At the time this case study was written, the EPX development team, were still experimenting with the autoscaling rules to determine optimum values for the different worker roles. This will be an ongoing task, but the changes to the rules are likely to become smaller over time as they are fine-tuned.
The Autoscaling Application Block is already actively scaling the MSDN and TechNet websites, ensuring that there is adequate capacity to meet varying levels of demand around the clock, and making sure that spare capacity is released as soon as demand falls. In doing this, the Autoscaling Application Block is managing the trade-off between the need for capacity to meet peak demand, and the goals of increasing server utilization levels and reducing running costs and power consumption.

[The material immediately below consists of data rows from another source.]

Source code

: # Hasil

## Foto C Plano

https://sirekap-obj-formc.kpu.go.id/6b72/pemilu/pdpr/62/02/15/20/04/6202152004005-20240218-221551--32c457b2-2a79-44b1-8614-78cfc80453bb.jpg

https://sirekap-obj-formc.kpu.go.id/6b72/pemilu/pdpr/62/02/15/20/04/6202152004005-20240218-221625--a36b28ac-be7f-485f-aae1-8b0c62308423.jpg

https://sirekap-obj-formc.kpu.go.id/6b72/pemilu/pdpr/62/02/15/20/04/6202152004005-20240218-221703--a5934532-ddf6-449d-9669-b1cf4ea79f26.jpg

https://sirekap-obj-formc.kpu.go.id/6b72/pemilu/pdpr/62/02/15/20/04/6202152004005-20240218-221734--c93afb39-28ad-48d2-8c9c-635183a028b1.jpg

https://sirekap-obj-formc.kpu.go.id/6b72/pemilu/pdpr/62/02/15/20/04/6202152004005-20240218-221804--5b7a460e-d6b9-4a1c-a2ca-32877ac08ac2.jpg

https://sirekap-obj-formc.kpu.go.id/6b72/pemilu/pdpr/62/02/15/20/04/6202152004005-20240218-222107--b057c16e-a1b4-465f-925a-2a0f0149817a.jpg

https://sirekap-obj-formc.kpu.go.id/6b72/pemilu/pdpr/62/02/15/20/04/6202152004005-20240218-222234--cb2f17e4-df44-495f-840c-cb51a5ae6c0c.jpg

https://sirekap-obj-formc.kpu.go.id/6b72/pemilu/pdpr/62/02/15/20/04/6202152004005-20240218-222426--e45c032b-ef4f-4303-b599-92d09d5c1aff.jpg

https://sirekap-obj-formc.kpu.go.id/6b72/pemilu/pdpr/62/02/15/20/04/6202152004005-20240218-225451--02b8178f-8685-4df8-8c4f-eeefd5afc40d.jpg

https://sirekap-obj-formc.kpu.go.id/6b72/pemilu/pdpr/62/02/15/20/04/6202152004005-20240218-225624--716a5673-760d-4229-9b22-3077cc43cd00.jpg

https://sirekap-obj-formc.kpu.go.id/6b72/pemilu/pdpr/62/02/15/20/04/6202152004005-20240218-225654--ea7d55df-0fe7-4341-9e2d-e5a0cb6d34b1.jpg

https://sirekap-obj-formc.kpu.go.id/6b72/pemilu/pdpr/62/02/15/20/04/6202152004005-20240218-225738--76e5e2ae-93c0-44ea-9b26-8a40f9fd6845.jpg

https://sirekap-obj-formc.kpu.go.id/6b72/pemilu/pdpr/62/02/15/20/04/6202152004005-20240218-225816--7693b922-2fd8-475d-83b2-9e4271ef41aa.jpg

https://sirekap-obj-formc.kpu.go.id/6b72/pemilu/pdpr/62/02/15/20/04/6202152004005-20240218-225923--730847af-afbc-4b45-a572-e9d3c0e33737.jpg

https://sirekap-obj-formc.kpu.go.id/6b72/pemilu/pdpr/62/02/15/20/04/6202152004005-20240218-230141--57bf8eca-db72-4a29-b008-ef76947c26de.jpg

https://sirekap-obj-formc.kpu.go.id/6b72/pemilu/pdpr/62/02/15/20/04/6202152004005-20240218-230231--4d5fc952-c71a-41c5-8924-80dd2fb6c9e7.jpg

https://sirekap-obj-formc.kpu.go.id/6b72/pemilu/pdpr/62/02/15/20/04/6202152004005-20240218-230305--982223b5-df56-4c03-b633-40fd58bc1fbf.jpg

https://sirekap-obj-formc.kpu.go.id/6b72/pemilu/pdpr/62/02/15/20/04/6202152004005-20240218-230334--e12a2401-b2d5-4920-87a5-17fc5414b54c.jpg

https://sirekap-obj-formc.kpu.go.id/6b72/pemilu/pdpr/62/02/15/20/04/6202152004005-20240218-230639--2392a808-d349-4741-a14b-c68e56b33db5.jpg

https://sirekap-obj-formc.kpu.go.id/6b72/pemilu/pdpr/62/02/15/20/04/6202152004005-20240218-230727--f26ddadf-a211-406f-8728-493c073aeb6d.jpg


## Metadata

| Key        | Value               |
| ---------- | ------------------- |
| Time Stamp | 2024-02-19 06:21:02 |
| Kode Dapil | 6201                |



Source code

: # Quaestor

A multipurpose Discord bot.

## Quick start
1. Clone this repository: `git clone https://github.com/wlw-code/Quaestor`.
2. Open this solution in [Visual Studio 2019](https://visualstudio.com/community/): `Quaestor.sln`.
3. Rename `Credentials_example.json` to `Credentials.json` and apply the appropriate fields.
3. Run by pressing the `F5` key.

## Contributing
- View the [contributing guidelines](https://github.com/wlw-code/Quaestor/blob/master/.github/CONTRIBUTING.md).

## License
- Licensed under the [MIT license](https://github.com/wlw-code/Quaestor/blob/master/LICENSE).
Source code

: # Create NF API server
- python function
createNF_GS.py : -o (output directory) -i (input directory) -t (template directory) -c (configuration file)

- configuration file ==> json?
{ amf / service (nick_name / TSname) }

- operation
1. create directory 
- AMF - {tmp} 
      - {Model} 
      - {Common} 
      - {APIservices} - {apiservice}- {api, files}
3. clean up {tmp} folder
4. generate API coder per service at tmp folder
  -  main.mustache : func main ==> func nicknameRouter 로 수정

"After getting TechNet and MSDN into Azure, it was the icing on the cake to be able to implement this autoscaling behavior," says Jay Jensen, Sr. Systems Engineer, EPX group at Microsoft.
While raising the minimum server utilization from 20% to 60% for the MSDN and TechNet websites is an impressive achievement, it’s worth noting that this is only possible because of the fundamental nature of cloud computing. Unlike a dedicated server infrastructure where capacity is sized for peak demand plus a substantial buffer, a cloud infrastructure enables the utilization of any given component to be driven higher because of the simple fact that more capacity is available at relatively short notice should demand increase.
Running at such high average utilization levels is simply not possible with dedicated infrastructure unless a large part of the infrastructure is turned off during periods of lower demand. In practice this is almost never done due to a combination of poor incentives and the perceived technical risk of power cycling servers (which it should be noted is no longer a significant risk when using modern hardware and virtualization).
However, because more resources are always available in the cloud at any given moment, driving higher levels of utilization with autoscaling has finally become viable and economically advantageous. Developers who design their applications to autoscale are truly taking advantage of the potential of cloud computing.